REQUIRED ACTION >>
Below are several entries. Transcribe exactly those lines that fall from the one with "even $N$ and" through the one with "and $n=3/(4\pi a^3)$ give", end lines included.

-- SUPPLIED RECORDS follows --

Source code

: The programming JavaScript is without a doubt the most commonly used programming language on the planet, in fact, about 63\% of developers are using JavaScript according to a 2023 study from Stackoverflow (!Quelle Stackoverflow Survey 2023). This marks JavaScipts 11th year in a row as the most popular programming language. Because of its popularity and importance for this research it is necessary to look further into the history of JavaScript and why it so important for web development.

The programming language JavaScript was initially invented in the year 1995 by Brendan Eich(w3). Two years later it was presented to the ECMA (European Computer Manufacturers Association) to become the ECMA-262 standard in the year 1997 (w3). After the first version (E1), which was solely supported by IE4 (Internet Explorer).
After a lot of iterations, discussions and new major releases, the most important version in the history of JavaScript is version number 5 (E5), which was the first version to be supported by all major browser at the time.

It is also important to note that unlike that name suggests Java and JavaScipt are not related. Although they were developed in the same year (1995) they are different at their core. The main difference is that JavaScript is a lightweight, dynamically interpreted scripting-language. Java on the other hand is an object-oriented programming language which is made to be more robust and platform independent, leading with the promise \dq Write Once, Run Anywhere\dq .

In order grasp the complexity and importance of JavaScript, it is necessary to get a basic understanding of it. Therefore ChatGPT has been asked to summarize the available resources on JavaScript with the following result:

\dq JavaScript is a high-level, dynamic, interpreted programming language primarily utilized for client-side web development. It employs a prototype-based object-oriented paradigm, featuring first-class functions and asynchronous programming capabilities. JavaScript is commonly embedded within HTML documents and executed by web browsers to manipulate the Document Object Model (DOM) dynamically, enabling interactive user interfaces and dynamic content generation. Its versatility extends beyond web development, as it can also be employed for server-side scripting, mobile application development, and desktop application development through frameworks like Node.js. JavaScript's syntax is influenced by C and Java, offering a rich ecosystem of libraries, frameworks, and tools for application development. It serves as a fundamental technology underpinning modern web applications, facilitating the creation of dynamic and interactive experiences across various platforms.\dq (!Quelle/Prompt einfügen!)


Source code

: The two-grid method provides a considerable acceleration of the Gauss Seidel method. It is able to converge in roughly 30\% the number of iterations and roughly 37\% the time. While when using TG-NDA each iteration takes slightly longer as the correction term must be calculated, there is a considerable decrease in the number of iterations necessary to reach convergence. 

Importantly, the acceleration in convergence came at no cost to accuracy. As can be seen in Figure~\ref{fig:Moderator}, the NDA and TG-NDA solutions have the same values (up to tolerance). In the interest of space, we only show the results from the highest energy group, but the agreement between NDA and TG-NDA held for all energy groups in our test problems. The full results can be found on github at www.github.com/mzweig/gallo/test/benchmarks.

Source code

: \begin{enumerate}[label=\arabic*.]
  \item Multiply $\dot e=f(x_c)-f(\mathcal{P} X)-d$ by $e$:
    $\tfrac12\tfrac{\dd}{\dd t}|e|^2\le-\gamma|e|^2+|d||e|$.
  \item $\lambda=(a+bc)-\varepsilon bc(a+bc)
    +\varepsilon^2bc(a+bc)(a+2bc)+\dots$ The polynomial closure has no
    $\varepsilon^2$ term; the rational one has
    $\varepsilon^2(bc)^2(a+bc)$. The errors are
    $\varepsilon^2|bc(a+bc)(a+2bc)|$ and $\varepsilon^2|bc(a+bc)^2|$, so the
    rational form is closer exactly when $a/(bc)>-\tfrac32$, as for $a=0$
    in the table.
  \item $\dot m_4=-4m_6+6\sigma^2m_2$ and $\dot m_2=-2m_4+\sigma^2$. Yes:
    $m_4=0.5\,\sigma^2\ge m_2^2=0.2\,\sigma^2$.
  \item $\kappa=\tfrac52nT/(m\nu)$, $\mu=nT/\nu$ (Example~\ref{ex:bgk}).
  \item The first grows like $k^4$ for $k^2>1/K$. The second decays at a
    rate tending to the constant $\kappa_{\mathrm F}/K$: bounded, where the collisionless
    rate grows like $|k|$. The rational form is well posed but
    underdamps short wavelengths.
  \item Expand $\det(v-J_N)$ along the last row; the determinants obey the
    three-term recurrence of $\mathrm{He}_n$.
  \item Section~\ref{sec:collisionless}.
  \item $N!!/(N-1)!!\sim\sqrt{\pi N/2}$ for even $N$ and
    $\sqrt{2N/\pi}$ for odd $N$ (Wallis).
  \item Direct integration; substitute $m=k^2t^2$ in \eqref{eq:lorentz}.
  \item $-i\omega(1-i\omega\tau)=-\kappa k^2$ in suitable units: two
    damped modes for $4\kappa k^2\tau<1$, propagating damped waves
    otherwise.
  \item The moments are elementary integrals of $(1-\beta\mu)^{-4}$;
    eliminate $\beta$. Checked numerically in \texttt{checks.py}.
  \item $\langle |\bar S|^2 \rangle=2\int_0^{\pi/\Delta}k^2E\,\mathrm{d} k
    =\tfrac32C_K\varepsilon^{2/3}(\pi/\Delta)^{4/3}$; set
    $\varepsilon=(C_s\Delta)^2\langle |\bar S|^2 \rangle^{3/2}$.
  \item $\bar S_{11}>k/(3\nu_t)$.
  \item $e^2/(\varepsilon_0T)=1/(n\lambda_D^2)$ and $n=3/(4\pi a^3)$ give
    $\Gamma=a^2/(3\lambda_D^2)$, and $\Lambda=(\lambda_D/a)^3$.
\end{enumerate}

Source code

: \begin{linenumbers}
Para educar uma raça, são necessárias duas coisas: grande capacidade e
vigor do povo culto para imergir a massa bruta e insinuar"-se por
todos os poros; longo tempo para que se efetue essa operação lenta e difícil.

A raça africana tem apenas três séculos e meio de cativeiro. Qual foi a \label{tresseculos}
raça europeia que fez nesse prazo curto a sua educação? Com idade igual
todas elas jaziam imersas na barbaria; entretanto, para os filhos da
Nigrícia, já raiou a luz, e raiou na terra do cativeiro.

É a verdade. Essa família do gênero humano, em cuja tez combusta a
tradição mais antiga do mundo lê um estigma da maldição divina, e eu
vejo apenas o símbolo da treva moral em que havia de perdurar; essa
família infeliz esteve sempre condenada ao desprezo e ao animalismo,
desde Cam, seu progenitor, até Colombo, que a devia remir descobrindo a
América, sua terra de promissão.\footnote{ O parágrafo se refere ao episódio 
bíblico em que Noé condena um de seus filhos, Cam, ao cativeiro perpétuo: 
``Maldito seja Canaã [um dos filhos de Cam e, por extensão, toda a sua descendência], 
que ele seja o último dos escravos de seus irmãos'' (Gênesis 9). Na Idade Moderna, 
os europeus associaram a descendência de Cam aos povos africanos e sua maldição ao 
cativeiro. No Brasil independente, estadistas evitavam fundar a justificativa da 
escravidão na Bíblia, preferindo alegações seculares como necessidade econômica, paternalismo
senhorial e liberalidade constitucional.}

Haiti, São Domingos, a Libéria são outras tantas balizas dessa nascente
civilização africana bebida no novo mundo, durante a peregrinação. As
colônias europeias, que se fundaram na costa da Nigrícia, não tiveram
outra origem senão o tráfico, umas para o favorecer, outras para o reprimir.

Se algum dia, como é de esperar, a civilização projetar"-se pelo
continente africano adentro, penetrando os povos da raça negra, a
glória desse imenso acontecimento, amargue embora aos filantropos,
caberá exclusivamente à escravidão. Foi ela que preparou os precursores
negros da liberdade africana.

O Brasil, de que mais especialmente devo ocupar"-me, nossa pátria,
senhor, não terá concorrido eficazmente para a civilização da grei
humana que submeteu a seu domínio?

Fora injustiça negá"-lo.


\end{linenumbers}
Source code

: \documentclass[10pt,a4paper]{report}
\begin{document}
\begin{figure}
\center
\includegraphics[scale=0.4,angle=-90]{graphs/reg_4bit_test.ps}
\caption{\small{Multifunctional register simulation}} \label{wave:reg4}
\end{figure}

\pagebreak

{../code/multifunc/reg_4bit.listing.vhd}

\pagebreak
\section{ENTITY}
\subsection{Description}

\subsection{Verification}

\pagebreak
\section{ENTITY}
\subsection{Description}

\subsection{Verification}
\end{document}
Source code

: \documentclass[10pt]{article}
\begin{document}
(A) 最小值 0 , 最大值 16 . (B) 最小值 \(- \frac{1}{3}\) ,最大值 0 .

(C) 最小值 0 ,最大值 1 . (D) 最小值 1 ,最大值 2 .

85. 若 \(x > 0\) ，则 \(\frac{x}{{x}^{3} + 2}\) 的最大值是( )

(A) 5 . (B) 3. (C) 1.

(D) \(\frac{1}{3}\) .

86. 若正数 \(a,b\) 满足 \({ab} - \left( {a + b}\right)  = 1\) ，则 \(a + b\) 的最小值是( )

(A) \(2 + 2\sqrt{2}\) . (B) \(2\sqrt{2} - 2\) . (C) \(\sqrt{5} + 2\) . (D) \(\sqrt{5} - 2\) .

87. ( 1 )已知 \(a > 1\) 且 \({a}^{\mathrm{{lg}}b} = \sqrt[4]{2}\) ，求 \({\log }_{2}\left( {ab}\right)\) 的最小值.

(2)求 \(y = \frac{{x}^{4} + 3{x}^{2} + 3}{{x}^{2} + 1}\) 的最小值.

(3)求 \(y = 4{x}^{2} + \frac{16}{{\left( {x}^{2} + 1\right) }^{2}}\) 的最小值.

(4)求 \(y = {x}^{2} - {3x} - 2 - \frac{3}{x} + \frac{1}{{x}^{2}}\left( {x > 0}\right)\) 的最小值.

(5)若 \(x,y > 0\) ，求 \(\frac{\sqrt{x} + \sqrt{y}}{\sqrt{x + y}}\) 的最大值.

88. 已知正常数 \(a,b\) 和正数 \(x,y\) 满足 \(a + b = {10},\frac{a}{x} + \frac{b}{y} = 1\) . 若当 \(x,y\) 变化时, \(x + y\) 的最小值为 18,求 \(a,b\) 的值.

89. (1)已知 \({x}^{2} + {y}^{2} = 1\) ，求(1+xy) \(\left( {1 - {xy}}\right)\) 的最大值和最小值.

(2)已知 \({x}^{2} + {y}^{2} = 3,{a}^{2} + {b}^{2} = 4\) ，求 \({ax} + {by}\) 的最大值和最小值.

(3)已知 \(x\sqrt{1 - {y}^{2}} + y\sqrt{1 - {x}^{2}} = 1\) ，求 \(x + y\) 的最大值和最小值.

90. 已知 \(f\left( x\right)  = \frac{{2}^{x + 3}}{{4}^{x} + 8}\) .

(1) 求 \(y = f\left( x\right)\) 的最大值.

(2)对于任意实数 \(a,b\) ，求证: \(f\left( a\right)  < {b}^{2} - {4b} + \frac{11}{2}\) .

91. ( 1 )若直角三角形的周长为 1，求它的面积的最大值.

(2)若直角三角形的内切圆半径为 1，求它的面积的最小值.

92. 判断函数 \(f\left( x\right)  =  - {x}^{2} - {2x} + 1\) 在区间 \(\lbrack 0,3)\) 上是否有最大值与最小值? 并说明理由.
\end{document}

-- SUPPLIED RECORDS concluded --

OUTPUT OF THE TASK >>
  \item $N!!/(N-1)!!\sim\sqrt{\pi N/2}$ for even $N$ and
    $\sqrt{2N/\pi}$ for odd $N$ (Wallis).
  \item Direct integration; substitute $m=k^2t^2$ in \eqref{eq:lorentz}.
  \item $-i\omega(1-i\omega\tau)=-\kappa k^2$ in suitable units: two
    damped modes for $4\kappa k^2\tau<1$, propagating damped waves
    otherwise.
  \item The moments are elementary integrals of $(1-\beta\mu)^{-4}$;
    eliminate $\beta$. Checked numerically in \texttt{checks.py}.
  \item $\langle |\bar S|^2 \rangle=2\int_0^{\pi/\Delta}k^2E\,\mathrm{d} k
    =\tfrac32C_K\varepsilon^{2/3}(\pi/\Delta)^{4/3}$; set
    $\varepsilon=(C_s\Delta)^2\langle |\bar S|^2 \rangle^{3/2}$.
  \item $\bar S_{11}>k/(3\nu_t)$.
  \item $e^2/(\varepsilon_0T)=1/(n\lambda_D^2)$ and $n=3/(4\pi a^3)$ give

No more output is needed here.